Going to re:Invent this December? Come party with us and The Chainsmokers ->->

Blog / User stories

Upsolver: High Volume ETL for Real-Time Analytics with ClickHouse Cloud

author avatar
Upsolver
Apr 30, 2024

We're excited to welcome Upsolver as a guest on our blog today. In the data world, where ClickHouse often deals with billions of rows per second for inserts, finding an ETL tool that can handle this efficiently and affordably is always noteworthy. That's why we were so excited when Upsolver shared their approach to integrating with ClickHouse. They've managed to demonstrate ETL row throughputs that are hugely impressive, while still delivering rich transformation capabilities, and importantly, at a cost that makes sense. Let's take a closer look at their work and what it means for data processing with ClickHouse.

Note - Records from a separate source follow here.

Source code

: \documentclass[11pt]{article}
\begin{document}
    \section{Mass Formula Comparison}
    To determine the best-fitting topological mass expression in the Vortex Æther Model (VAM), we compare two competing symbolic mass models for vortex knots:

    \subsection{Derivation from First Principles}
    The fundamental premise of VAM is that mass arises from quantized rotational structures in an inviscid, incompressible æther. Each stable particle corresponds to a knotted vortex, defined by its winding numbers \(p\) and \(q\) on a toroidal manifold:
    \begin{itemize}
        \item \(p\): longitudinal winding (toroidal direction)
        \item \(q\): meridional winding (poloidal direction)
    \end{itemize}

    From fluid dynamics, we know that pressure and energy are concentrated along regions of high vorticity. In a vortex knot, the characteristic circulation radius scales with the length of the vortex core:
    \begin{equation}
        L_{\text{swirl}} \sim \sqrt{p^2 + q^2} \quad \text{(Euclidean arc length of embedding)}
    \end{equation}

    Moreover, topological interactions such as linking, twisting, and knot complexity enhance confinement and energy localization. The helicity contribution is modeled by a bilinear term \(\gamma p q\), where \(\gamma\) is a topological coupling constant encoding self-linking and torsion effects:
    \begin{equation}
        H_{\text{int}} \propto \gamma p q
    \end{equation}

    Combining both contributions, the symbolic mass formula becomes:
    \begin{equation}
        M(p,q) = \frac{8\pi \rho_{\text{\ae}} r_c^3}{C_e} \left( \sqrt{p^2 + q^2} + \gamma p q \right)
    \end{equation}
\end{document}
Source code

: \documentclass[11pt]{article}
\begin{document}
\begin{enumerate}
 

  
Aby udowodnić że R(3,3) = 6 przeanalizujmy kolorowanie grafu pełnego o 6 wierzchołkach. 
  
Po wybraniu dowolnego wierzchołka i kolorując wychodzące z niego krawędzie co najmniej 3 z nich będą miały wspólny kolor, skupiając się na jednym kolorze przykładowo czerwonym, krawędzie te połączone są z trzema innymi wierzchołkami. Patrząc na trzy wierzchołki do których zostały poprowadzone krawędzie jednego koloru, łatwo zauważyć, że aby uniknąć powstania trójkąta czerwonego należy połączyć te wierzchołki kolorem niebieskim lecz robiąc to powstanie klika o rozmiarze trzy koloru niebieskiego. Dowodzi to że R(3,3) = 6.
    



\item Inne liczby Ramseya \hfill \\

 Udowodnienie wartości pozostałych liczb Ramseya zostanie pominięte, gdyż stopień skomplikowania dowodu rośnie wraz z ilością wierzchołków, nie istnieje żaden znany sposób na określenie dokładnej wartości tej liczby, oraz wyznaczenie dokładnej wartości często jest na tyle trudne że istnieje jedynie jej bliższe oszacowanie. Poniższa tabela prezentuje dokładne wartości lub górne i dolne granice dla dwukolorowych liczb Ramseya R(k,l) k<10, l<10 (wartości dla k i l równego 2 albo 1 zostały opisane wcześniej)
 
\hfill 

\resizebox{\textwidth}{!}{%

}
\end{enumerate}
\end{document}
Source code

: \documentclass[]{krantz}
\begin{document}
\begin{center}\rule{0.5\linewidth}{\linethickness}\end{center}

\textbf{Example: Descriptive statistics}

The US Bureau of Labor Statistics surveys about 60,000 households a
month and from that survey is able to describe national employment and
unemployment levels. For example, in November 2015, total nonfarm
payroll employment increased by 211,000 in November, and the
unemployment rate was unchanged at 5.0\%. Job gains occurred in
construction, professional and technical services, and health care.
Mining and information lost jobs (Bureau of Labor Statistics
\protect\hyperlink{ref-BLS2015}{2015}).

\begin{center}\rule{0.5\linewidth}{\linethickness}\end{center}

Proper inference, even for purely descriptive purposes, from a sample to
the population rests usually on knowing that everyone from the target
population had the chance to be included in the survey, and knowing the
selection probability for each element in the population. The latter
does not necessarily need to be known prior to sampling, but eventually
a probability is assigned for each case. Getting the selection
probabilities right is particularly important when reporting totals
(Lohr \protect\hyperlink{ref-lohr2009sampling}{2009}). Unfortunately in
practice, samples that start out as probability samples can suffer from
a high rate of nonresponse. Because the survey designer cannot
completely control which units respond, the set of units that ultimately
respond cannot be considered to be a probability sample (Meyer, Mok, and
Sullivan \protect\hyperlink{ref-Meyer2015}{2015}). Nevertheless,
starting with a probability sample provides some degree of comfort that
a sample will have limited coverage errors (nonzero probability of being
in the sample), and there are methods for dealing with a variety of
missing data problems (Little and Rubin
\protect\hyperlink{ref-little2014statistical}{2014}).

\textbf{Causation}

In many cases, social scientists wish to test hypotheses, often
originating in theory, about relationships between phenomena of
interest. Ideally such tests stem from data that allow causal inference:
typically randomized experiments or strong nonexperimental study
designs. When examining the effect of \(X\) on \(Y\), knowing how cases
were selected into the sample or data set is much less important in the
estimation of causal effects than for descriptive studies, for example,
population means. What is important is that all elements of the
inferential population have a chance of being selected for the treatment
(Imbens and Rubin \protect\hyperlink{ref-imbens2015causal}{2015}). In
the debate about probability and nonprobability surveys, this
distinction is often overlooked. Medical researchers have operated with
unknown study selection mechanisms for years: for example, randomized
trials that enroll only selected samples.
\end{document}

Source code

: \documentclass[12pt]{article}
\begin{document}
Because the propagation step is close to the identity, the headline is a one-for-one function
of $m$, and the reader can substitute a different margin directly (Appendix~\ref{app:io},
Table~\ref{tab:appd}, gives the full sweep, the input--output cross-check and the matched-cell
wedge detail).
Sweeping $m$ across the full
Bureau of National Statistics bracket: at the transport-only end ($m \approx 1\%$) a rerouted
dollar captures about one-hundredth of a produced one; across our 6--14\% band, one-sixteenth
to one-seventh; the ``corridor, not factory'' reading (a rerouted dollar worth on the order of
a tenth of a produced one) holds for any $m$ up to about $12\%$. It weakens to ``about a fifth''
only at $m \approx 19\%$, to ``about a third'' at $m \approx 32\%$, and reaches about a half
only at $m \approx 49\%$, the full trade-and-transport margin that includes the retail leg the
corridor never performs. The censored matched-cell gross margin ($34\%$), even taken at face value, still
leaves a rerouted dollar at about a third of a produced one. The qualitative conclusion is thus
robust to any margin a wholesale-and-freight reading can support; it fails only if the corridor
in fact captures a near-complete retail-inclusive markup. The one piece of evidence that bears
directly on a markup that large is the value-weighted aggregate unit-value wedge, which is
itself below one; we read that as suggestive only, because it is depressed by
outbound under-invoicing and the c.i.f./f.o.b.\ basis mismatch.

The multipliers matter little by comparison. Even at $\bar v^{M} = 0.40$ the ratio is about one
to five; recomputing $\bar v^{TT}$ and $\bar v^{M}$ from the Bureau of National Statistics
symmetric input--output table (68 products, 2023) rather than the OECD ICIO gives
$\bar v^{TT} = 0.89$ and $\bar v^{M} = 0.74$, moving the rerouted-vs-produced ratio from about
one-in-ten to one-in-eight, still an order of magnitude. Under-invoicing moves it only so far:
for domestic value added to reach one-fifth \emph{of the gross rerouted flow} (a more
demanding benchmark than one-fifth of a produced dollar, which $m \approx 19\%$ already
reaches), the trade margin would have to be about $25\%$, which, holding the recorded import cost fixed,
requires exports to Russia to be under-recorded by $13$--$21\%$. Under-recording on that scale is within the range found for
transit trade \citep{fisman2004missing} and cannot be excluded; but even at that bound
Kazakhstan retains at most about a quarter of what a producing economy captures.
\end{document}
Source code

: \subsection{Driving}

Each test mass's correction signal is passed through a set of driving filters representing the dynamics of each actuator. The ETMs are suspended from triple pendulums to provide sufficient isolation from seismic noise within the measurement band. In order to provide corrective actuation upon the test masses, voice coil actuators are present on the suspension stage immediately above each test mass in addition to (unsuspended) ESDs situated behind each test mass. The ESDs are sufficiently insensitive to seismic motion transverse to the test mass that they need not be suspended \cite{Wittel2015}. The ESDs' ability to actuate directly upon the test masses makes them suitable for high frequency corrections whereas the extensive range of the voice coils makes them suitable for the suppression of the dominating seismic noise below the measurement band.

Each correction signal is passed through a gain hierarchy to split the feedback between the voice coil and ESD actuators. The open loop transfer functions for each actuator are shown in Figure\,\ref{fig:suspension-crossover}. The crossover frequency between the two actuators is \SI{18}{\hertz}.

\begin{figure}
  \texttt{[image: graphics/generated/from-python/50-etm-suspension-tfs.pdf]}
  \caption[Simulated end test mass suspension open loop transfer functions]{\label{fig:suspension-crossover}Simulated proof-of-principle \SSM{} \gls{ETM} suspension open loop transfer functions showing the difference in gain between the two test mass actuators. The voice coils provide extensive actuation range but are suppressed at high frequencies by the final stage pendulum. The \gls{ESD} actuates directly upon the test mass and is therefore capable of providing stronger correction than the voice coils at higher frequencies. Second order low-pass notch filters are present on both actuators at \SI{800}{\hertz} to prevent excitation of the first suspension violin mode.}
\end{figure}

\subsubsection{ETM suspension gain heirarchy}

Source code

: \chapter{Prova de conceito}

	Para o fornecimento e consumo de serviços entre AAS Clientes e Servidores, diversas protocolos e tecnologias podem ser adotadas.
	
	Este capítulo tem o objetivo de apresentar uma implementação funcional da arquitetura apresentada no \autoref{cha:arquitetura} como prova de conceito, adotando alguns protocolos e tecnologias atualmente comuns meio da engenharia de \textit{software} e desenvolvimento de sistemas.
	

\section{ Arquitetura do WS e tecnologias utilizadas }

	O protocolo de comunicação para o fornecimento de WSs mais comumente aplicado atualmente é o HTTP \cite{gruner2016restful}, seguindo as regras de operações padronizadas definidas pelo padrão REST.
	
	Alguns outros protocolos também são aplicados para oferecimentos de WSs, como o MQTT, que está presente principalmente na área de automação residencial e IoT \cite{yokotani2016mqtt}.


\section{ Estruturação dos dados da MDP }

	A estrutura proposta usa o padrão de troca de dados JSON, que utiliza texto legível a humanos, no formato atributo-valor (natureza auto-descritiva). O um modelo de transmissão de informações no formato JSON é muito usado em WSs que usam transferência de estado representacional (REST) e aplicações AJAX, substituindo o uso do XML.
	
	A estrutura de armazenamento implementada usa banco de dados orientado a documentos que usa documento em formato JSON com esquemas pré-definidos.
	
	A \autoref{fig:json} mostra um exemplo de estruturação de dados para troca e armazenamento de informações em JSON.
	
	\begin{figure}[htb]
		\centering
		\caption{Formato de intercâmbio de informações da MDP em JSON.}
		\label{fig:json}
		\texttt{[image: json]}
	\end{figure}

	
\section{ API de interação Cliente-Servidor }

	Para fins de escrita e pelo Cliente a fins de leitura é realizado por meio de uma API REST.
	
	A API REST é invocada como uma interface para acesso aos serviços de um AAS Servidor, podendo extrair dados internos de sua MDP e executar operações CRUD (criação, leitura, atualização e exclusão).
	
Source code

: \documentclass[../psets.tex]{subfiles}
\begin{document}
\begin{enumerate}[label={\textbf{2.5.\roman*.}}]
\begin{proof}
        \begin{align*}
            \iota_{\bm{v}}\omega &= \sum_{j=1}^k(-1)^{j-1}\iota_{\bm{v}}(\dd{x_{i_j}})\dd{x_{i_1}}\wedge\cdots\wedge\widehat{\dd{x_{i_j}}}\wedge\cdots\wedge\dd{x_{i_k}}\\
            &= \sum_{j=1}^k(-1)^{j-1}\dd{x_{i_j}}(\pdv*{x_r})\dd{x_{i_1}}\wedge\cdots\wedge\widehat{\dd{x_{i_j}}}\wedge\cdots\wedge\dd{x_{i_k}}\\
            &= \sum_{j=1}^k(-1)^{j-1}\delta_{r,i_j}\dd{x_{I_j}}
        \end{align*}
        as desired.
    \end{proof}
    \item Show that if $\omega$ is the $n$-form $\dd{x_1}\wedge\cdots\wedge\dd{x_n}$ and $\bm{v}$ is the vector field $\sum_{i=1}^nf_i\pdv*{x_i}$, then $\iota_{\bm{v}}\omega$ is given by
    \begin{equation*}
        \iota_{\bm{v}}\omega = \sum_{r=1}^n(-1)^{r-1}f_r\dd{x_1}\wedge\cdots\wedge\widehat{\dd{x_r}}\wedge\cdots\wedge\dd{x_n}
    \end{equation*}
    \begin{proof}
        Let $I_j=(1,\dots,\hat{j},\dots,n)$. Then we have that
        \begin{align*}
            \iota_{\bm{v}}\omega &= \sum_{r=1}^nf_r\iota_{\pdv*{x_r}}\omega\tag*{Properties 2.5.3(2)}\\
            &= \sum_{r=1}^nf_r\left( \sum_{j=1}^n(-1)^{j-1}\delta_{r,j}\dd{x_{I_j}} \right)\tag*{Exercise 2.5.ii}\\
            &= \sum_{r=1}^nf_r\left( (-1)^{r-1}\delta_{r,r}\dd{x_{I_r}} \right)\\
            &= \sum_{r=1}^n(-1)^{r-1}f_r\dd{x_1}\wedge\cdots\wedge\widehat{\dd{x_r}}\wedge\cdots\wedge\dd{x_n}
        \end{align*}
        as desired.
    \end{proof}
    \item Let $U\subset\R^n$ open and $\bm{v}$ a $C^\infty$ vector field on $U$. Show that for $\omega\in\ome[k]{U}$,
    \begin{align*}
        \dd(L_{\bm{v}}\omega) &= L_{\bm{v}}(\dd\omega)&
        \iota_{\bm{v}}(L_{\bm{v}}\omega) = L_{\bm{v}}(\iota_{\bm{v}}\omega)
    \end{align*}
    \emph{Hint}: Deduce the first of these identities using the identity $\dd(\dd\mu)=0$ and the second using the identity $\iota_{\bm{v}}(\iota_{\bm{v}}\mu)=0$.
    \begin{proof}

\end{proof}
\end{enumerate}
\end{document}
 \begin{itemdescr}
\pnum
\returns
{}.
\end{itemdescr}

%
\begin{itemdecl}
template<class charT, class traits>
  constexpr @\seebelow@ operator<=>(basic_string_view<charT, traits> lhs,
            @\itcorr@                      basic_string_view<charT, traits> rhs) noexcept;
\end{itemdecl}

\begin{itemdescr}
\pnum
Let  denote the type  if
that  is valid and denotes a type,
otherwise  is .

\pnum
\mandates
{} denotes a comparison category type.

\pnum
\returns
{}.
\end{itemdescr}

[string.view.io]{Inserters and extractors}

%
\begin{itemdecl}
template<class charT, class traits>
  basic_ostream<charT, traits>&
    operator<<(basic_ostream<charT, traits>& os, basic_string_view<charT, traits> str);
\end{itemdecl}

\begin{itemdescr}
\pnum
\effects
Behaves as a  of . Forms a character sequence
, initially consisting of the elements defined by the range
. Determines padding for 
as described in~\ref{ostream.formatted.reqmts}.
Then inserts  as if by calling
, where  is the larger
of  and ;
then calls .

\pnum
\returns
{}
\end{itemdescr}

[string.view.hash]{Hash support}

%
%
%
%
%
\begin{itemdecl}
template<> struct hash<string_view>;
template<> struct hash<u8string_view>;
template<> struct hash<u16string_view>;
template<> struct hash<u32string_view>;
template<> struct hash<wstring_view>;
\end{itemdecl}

Upsolver, the easy button for high-scale data ingestion and transformation, is excited to announce support for ClickHouse Cloud as a destination. The new integration allows customers to reliably ingest large amounts of data in near real-time from databases, files, and streaming sources into ClickHouse Cloud. Upsolver automatically detects changes in the source, and streams only changed rows into ClickHouse making it 50x to 100x faster and more cost-effective than existing ETL and CDC solutions.

Our customers regularly use Upsolver to deliver high-volume, nested streaming data, commonly in the order of 1-2 million events per second, with peaks that are 2x - 5x this. Read what customers are saying. Similarly, customers use ClickHouse Cloud to process, store, and analyze billions of rows in seconds.

The challenge of performing ETL at scale

ClickHouse is the fastest and most efficient open-source database for real-time analytics, data-driven apps, and increasingly, low-latency AI use cases. Users derive the most benefit from ClickHouse when the data is loaded into one of its many specialized table engines. While solutions exist for the challenge of loading large volumes, performing transformations and filtering at scale introduces further challenges for users.

The main capabilities needed for performing ETL at scale with ClickHouse are:

  1. A simple high-performance architecture - An architecture which minimizes the number of systems and components data must traverse

  2. Streaming ingestion and transformations - Capabilities for transforming and filtering data reliably and efficiently

  3. Comprehensive monitoring of ingestion jobs - Deep monitoring into data and ingestion tasks is required. This also accelerates issue resolution.

Upsolver provides all of these capabilities as we describe in detail below.

A simple high-performance architecture

Out-of-the-box, ClickHouse offers numerous connectors to popular sources, and ClickPipes for managed continuous ingestion in ClickHouse Cloud. Some connectors are developed and managed by the ClickHouse team, some by 3rd party vendors, and others by the community.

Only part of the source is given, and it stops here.